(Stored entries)
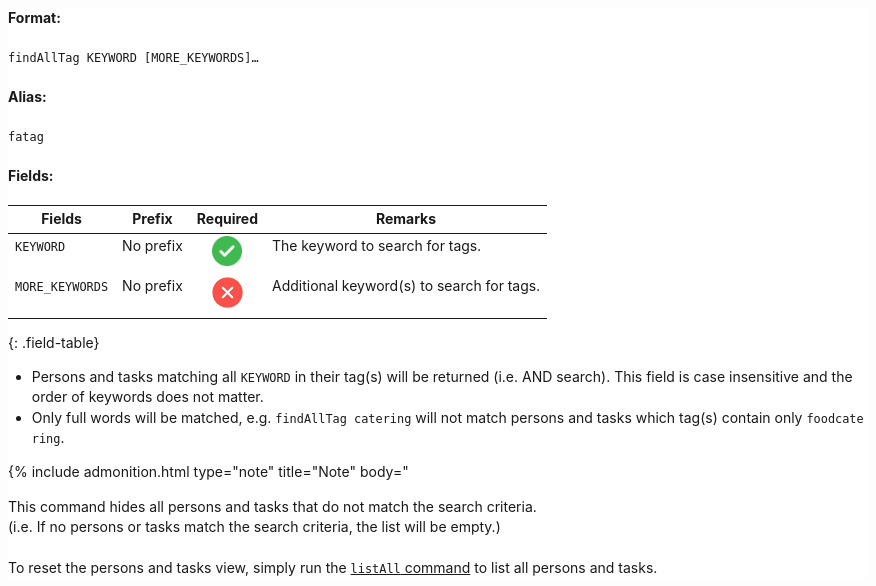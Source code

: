 <h4>Format:</h4>

```
findAllTag KEYWORD [MORE_KEYWORDS]…
```

<h4>Alias:</h4>

```
fatag
```

<h4>Fields:</h4>

| Fields | Prefix | Required | Remarks |
|--------|--------|:--------:|---------|
| `KEYWORD` | No prefix | <img width=30px src='assets/svg/ug/required.svg'>  | The keyword to search for tags.|
| `MORE_KEYWORDS` | No prefix | <img width=33px src='assets/svg/ug/not_required.svg'> | Additional keyword(s) to search for tags.|
{: .field-table}

- Persons and tasks matching all `KEYWORD` in their tag(s) will be returned (i.e. AND search). This field is case insensitive and the order of keywords does not matter.
- Only full words will be matched, e.g. `findAllTag catering` will not match persons and tasks which tag(s) contain only `foodcatering`.

{% include admonition.html type="note" title="Note" body="

This command hides all persons and tasks that do not match the search criteria. <br>
(i.e. If no persons or tasks match the search criteria, the list will be empty.)<br><br>
To reset the persons and tasks view, simply run the <a href='#42-listing-all-persons-and-tasks-listall'><code>listAll</code> command</a> to list all persons and tasks.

● **Problem**: Look through the data above for the word "assets". Report each line where it occurs.

● **Output below**:
| `KEYWORD` | No prefix | <img width=30px src='assets/svg/ug/required.svg'>  | The keyword to search for tags.|
| `MORE_KEYWORDS` | No prefix | <img width=33px src='assets/svg/ug/not_required.svg'> | Additional keyword(s) to search for tags.|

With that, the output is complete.